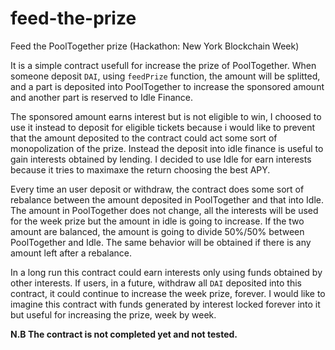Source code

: # feed-the-prize
Feed the PoolTogether prize (Hackathon: New York Blockchain Week)

It is a simple contract usefull for increase the prize of PoolTogether. When someone deposit `DAI`, using `feedPrize` function, the amount will be splitted, and a part is deposited into PoolTogether to increase the sponsored amount and another part is reserved to Idle Finance.

The sponsored amount earns interest but is not eligible to win, I choosed to use it instead 
to deposit for eligible tickets because i would like to prevent that the amount deposited to the contract could act some sort of monopolization of the prize. Instead the deposit into idle finance is useful to gain interests obtained by lending. I decided to use Idle for earn interests because it tries to maximaxe the return choosing the best APY.

Every time an user deposit or withdraw, the contract does some sort of rebalance between the amount deposited in PoolTogether and that into Idle. The amount in PoolTogether does not change, all the interests will be used for the week prize but the amount in idle is going to increase. If the two amount are balanced, the amount is going to divide 50%/50% between PoolTogether and Idle. The same behavior will be obtained if there is any amount left after a rebalance.

In a long run this contract could earn interests only using funds obtained by other interests. If users, in a future, withdraw all `DAI` deposited into this contract, it could continue to increase the week prize, forever. I would like to imagine this contract with funds generated by interest locked forever into it but useful for increasing the prize, week by week.

**N.B The contract is not completed yet and not tested.**
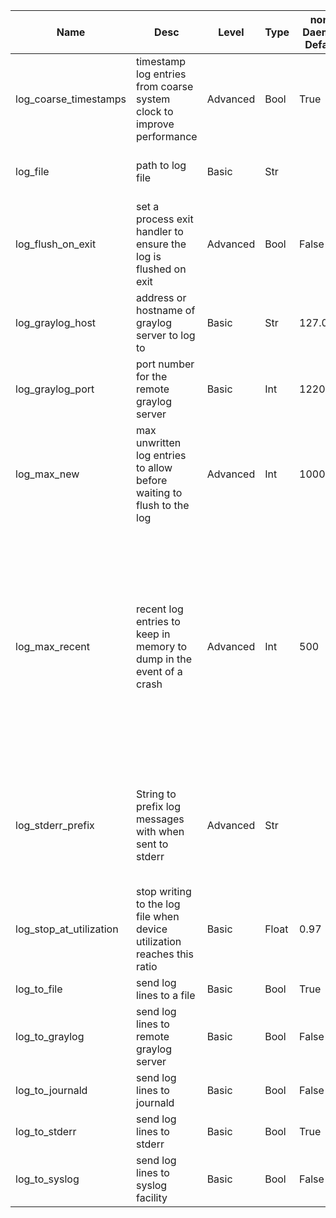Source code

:| Name | Desc | Level | Type | non-Daemon Default | Daemon Default | Min | Max | Valid Values | verbatim | See also | Flags | Services | Validator | Long Desc | Tags |
| --- | --- | --- | --- | --- | --- | --- | --- | --- | --- | --- | --- | --- | --- | --- | --- |
| <span id="SP_log_coarse_timestamps">log_coarse_timestamps</span> |  timestamp log entries from coarse system clock to improve performance | Advanced | Bool | True |  |  |  |  |  |  |  | common |  |  | performanceservice |
| <span id="SP_log_file">log_file</span> |  path to log file | Basic | Str |  | /var/log/ceph/$cluster-$name.log |  |  |  |  | [[log_to_file](./global/log.md#SP_log_to_file), [log_to_stderr](./global/log.md#SP_log_to_stderr), [err_to_stderr](./global/err.md#SP_err_to_stderr), [log_to_syslog](./global/log.md#SP_log_to_syslog), [err_to_syslog](./global/err.md#SP_err_to_syslog)] |  |  |  |  |  |
| <span id="SP_log_flush_on_exit">log_flush_on_exit</span> |  set a process exit handler to ensure the log is flushed on exit | Advanced | Bool | False |  |  |  |  |  |  |  |  |  |  |  |
| <span id="SP_log_graylog_host">log_graylog_host</span> |  address or hostname of graylog server to log to | Basic | Str | 127.0.0.1 |  |  |  |  |  | [[log_to_graylog](./global/log.md#SP_log_to_graylog), [err_to_graylog](./global/err.md#SP_err_to_graylog), [log_graylog_port](./global/log.md#SP_log_graylog_port)] |  |  |  |  |  |
| <span id="SP_log_graylog_port">log_graylog_port</span> |  port number for the remote graylog server | Basic | Int | 12201 |  |  |  |  |  | [[log_graylog_host](./global/log.md#SP_log_graylog_host)] |  |  |  |  |  |
| <span id="SP_log_max_new">log_max_new</span> |  max unwritten log entries to allow before waiting to flush to the log | Advanced | Int | 1000 |  |  |  |  |  | [[log_max_recent](./global/log.md#SP_log_max_recent)] |  |  |  |  |  |
| <span id="SP_log_max_recent">log_max_recent</span> |  recent log entries to keep in memory to dump in the event of a crash | Advanced | Int | 500 | 10000 |  |  |  |  |  |  |  |  | The purpose of this option is to log at a higher debug level only to the in-memory buffer, and write out the detailed log messages only if there is a crash.  Only log entries below the lower log level will be written unconditionally to the log.  For example, debug_osd=1/5 will write everything <= 1 to the log unconditionally but keep entries at levels 2-5 in memory.  If there is a seg fault or assertion failure, all entries will be dumped to the log. |  |
| <span id="SP_log_stderr_prefix">log_stderr_prefix</span> |  String to prefix log messages with when sent to stderr | Advanced | Str |  |  |  |  |  |  | [[mon_cluster_log_to_stderr](./mon/mon.md#SP_mon_cluster_log_to_stderr)] |  |  |  | This is useful in container environments when combined with mon_cluster_log_to_stderr.  The mon log prefixes each line with the channel name (e.g., 'default', 'audit'), while log_stderr_prefix can be set to 'debug '. |  |
| <span id="SP_log_stop_at_utilization">log_stop_at_utilization</span> |  stop writing to the log file when device utilization reaches this ratio | Basic | Float | 0.97 |  | 0 | 1 |  |  | [[log_file](./global/log.md#SP_log_file)] |  |  |  |  |  |
| <span id="SP_log_to_file">log_to_file</span> |  send log lines to a file | Basic | Bool | True |  |  |  |  |  | [[log_file](./global/log.md#SP_log_file)] |  |  |  |  |  |
| <span id="SP_log_to_graylog">log_to_graylog</span> |  send log lines to remote graylog server | Basic | Bool | False |  |  |  |  |  | [[err_to_graylog](./global/err.md#SP_err_to_graylog), [log_graylog_host](./global/log.md#SP_log_graylog_host), [log_graylog_port](./global/log.md#SP_log_graylog_port)] |  |  |  |  |  |
| <span id="SP_log_to_journald">log_to_journald</span> |  send log lines to journald | Basic | Bool | False |  |  |  |  |  | [[err_to_journald](./global/err.md#SP_err_to_journald)] |  |  |  |  |  |
| <span id="SP_log_to_stderr">log_to_stderr</span> |  send log lines to stderr | Basic | Bool | True | False |  |  |  |  |  |  |  |  |  |  |
| <span id="SP_log_to_syslog">log_to_syslog</span> |  send log lines to syslog facility | Basic | Bool | False |  |  |  |  |  |  |  |  |  |  |  |
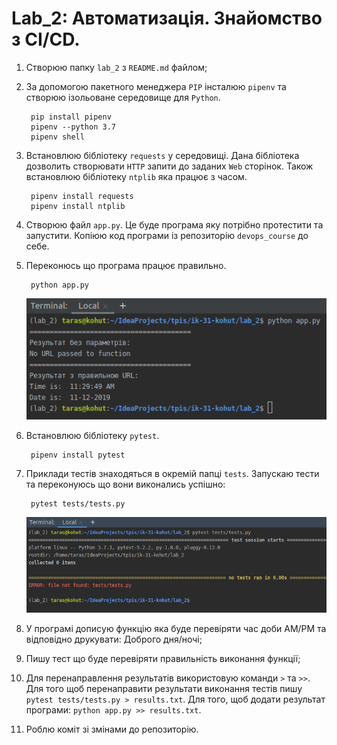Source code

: # Lab_2: Автоматизація. Знайомство з CI/CD.

1. Створюю папку `lab_2` з `README.md` файлом;
2. За допомогою пакетного менеджера `PIP` інсталюю `pipenv` та створюю ізольоване середовище для `Python`.
    
        pip install pipenv
        pipenv --python 3.7
        pipenv shell
        
3. Встановлюю бібліотеку `requests` у середовищі. Дана бібліотека дозволить створювати `HTTP` запити до заданих `Web` сторінок. Також встановлюю бібліотеку `ntplib` яка працює з часом.

        pipenv install requests
        pipenv install ntplib
        
4. Створюю файл `app.py`. Це буде програма яку потрібно протестити та запустити. Копіюю код програми із репозиторію `devops_course` до себе.
5. Переконюсь що програма працює правильно.

        python app.py

    ![app.py](images/lab_2_1.png)
        
6. Встановлюю бібліотеку `pytest`. 
    
        pipenv install pytest
        
7. Приклади тестів знаходяться в окремій папці `tests`. Запускаю тести та переконуюсь що вони виконались успішно:

        pytest tests/tests.py

    ![tests.py](images/lab_2_2.png)
        
8. У програмі допиcую функцію яка буде перевіряти час доби AM/PM та відповідно друкувати: Доброго дня/ночі;
9. Пишу тест що буде перевіряти правильність виконання функції;
10. Для перенаправлення результатів використовую команди `>` та `>>`. Для того щоб перенаправити результати виконання тестів пишу `pytest tests/tests.py > results.txt`. Для того, щоб додати результат програми: `python app.py >> results.txt`.
11. Роблю коміт зі змінами до репозиторію.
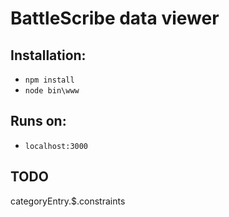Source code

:# BattleScribe data viewer

## Installation:

* `npm install`
* `node bin\www`

## Runs on:

* `localhost:3000`


## TODO

categoryEntry.$.constraints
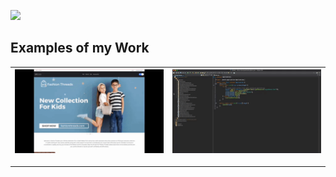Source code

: ![](https://github.com/bryan-melo/bryan-melo/blob/main/banner.png)

## Examples of my Work
| ![Fashion Threads](https://github.com/bryan-melo/bryan-melo/blob/main/fashionthreads.gif) | ![Write It](https://github.com/bryan-melo/bryan-melo/blob/main/Write-It.gif) |
|:---:|---:|

<hr>

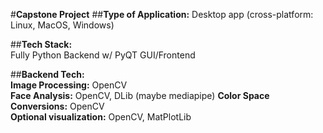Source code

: #**Capstone Project**
##**Type of Application:** Desktop app (cross-platform: Linux, MacOS, Windows)  
  
##**Tech Stack:**  
Fully Python Backend w/ PyQT GUI/Frontend  

##**Backend Tech:**  
**Image Processing:** OpenCV  
**Face Analysis:** OpenCV, DLib (maybe mediapipe)
**Color Space Conversions:** OpenCV  
**Optional visualization:** OpenCV, MatPlotLib

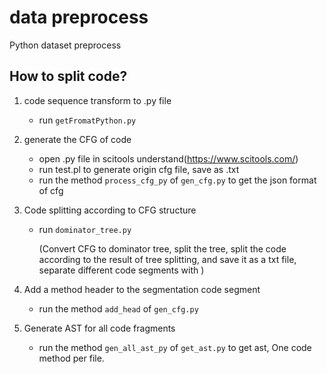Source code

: # data preprocess
Python dataset preprocess

## How to split code?
1. code sequence transform to .py file
   * run `getFromatPython.py`

2. generate the CFG of code
    * open .py file in scitools understand(https://www.scitools.com/)
    * run test.pl to generate origin cfg file, save as .txt
    * run the method `process_cfg_py` of `gen_cfg.py` to get the json format of cfg
    
3. Code splitting according to CFG structure
    * run `dominator_tree.py`
      
        (Convert CFG to dominator tree, split the tree, split the code according to the result of tree splitting, and save it as a txt file, separate different code segments with <sep>)
       
4. Add a method header to the segmentation code segment
    * run the method `add_head` of `gen_cfg.py`
    
5. Generate AST for all code fragments
    * run the method `gen_all_ast_py` of `get_ast.py` to get ast, One code method per file.
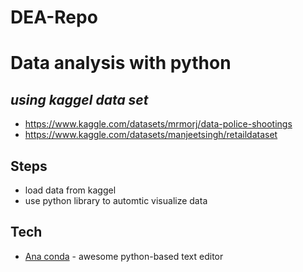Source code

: # DEA-Repo
# Data analysis with python
## _using kaggel data set_

- https://www.kaggle.com/datasets/mrmorj/data-police-shootings
- https://www.kaggle.com/datasets/manjeetsingh/retaildataset

## Steps

- load data from kaggel 
- use python library to automtic visualize data




## Tech


- [Ana conda][dill] - awesome python-based text editor



   [dill]: https://www.anaconda.com/>


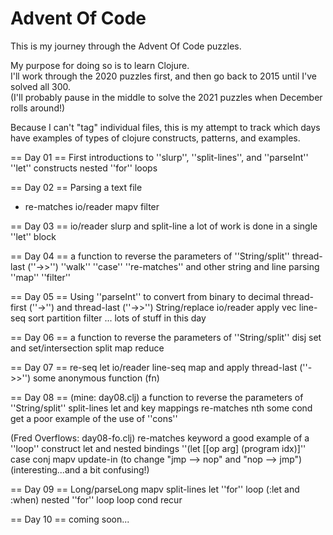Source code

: # Advent Of Code

This is my journey through the Advent Of Code puzzles.  

My purpose for doing so is to learn Clojure.  
I'll work through the 2020 puzzles first, and then go back to 2015 until I've solved all 300.  
(I'll probably pause in the middle to solve the 2021 puzzles when December rolls around!)

Because I can't "tag" individual files, this is my attempt to track which days have examples of
types of clojure constructs, patterns, and examples.

== Day 01 ==
First introductions to ''slurp'', ''split-lines'', and ''parseInt''
''let'' constructs
nested ''for'' loops

== Day 02 ==
Parsing a text file
- re-matches
io/reader
mapv
filter

== Day 03 ==
io/reader
slurp and split-line
a lot of work is done in a single ''let'' block

== Day 04 ==
a function to reverse the parameters of ''String/split''
thread-last (''->>'')
''walk''
''case''
''re-matches'' and other string and line parsing
''map''
''filter''

== Day 05 ==
Using ''parseInt'' to convert from binary to decimal
thread-first (''->'') and thread-last (''->>'') 
String/replace
io/reader
apply
vec
line-seq
sort
partition
filter
... lots of stuff in this day

== Day 06 ==
a function to reverse the parameters of ''String/split''
disj
set and set/intersection
split
map
reduce

== Day 07 ==
re-seq
let
io/reader
line-seq
map and apply
thread-last (''->>'')
some
anonymous function (fn)

== Day 08 == 
(mine: day08.clj)
a function to reverse the parameters of ''String/split''
split-lines
let and key mappings
re-matches
nth
some
cond
get
a poor example of the use of ''cons''

(Fred Overflows: day08-fo.clj)
re-matches
keyword
a good example of a ''loop'' construct
let and nested bindings ''(let [[op arg] (program idx)]''
case
conj
mapv
update-in (to change "jmp --> nop" and "nop --> jmp") (interesting...and a bit confusing!)

== Day 09 ==
Long/parseLong
mapv
split-lines
let
''for'' loop (:let and :when)
nested ''for'' loop
loop cond recur

== Day 10 == 
coming soon...
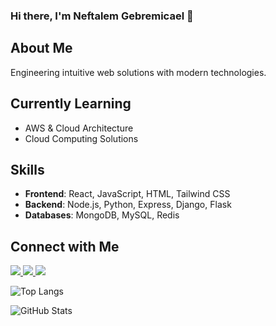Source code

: ### Hi there, I'm Neftalem Gebremicael 👋
## About Me
Engineering intuitive web solutions with modern technologies.

## Currently Learning
- AWS & Cloud Architecture
- Cloud Computing Solutions

## Skills
- **Frontend**: React, JavaScript, HTML, Tailwind CSS
- **Backend**: Node.js, Python, Express, Django, Flask
- **Databases**: MongoDB, MySQL, Redis


## Connect with Me
<div>
  <a href="https://github.com/Yoboinef-2000">
    <img src="https://img.shields.io/badge/GitHub-100000?style=for-the-badge&logo=github&logoColor=white" />
  </a>
  <a href="https://linkedin.com/in/neftalem-gebremicael">
    <img src="https://img.shields.io/badge/LinkedIn-0077B5?style=for-the-badge&logo=linkedin&logoColor=white" />
  </a>
  <a href="mailto:nhagos2000@gmail.com">
    <img src="https://img.shields.io/badge/Mail-D14836?style=for-the-badge&logo=gmail&logoColor=white" />
  </a>
</div>

![Top Langs](https://github-readme-stats.vercel.app/api/top-langs/?username=Yoboinef-2000&layout=compact&theme=tokyonight)

![GitHub Stats](https://github-readme-stats.vercel.app/api?username=Yoboinef-2000&show_icons=true&theme=tokyonight)


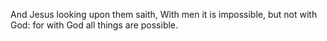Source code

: And Jesus looking upon them saith, With men it is impossible, but not with God: for with God all things are possible.
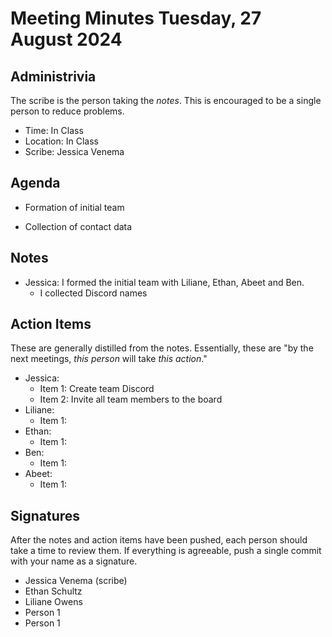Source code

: # Meeting Minutes Tuesday, 27 August 2024

## Administrivia
The scribe is the person taking the _notes_. This is encouraged to be a single person to reduce problems.
* Time: In Class
* Location: In Class
* Scribe: Jessica Venema

## Agenda
* Formation of initial team
  
* Collection of contact data

## Notes
* Jessica: I formed the initial team with Liliane, Ethan, Abeet and Ben.
	* I collected Discord names

## Action Items
These are generally distilled from the notes. Essentially, these are "by the next meetings, _this person_ will take _this action_."
* Jessica: 
  * Item 1: Create team Discord
  * Item 2: Invite all team members to the board
* Liliane: 
  * Item 1:
* Ethan: 
  * Item 1:
* Ben: 
  * Item 1:
* Abeet: 
  * Item 1:

## Signatures
After the notes and action items have been pushed, each person should take a time to review them. If everything is agreeable, push a single commit with your name as a signature. 
* Jessica Venema (scribe)
* Ethan Schultz
* Liliane Owens
* Person 1
* Person 1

****

WHAT IS EXPECTED: Send back an exact copy of only the lines from the line with "## How to split code?" up to and including the line with "save as .txt" in the data above.

OUTPUT FOR THIS EXERCISE:
## How to split code?
1. code sequence transform to .py file
   * run `getFromatPython.py`

2. generate the CFG of code
    * open .py file in scitools understand(https://www.scitools.com/)
    * run test.pl to generate origin cfg file, save as .txt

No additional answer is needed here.